Chief Economist of International Monetary Fund (IMF), Gita Gopinath has urged the governments to shift to equity-like support from one focused loan as the coronavirus pandemic is inflicting prolonged damages on companies.
The massive scale of shock means more firms will become insolvent because of suffering from low revenue for many months.
According to her government support in the form of loans would burden companies with huge debt and would serve as a tax that makes it difficult for them to emerge from the crisis.
Gopinath said, Since there is a bigger insolvency issue here, government support would have to shift more towards being equity-like as opposed to debt-like. Otherwise, it would end up with a lot of firms that exit this crisis with a huge amount of debt overhang.
There wasnt any elaboration as to how the financing support would work.
She further said that any recovery of the global economy would be highly uneven and uncertain. She also urged countries to continue deploying aggressive fiscal and monetary stimulus measures to support the economy.

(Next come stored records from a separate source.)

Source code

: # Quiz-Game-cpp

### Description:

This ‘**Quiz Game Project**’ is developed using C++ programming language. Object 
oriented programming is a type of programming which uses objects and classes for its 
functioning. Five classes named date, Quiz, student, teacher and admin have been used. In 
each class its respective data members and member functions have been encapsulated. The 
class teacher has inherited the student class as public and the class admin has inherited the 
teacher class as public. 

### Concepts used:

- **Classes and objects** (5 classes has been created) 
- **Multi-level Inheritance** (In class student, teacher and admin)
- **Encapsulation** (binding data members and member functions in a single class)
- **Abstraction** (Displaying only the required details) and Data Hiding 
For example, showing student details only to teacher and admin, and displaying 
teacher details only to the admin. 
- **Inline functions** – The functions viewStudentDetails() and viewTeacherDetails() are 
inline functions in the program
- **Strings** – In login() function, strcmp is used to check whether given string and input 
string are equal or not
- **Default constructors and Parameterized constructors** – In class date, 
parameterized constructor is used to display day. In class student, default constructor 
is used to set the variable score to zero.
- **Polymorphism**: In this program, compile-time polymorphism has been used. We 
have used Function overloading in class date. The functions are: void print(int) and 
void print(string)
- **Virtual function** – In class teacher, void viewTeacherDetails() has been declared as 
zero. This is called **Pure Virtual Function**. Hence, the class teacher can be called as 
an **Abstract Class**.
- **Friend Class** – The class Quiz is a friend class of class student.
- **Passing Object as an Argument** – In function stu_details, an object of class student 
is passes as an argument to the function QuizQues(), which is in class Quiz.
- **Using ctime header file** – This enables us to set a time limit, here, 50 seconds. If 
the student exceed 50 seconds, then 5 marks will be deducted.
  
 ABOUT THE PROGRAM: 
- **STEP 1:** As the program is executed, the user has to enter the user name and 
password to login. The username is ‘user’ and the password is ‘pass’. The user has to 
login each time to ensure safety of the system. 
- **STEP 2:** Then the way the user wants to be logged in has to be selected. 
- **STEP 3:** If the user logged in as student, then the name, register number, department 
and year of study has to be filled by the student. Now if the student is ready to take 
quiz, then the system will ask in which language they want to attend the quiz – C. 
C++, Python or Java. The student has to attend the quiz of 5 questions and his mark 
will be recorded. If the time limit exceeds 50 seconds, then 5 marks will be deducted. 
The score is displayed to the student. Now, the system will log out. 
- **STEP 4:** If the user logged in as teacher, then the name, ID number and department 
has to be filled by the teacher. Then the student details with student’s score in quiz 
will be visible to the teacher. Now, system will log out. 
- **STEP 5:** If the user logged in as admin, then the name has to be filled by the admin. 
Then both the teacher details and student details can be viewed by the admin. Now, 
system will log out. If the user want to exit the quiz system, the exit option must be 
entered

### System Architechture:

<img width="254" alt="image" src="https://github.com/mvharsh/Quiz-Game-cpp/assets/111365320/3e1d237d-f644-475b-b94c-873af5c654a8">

Overall consumer inflation is likely to stay low in most parts of the world since job losses will curb wages. Though the food price inflation has risen in some countries.
She also said that there are more concerns about inflation going too low rather than going too high.
As per the IMF, the current recession is the worst since the 1930s Great Depression. In its latest projections made in June, the IMF expects 2020 global output to shrink by 4.9%, compared with a 3.0% contraction predicted in April.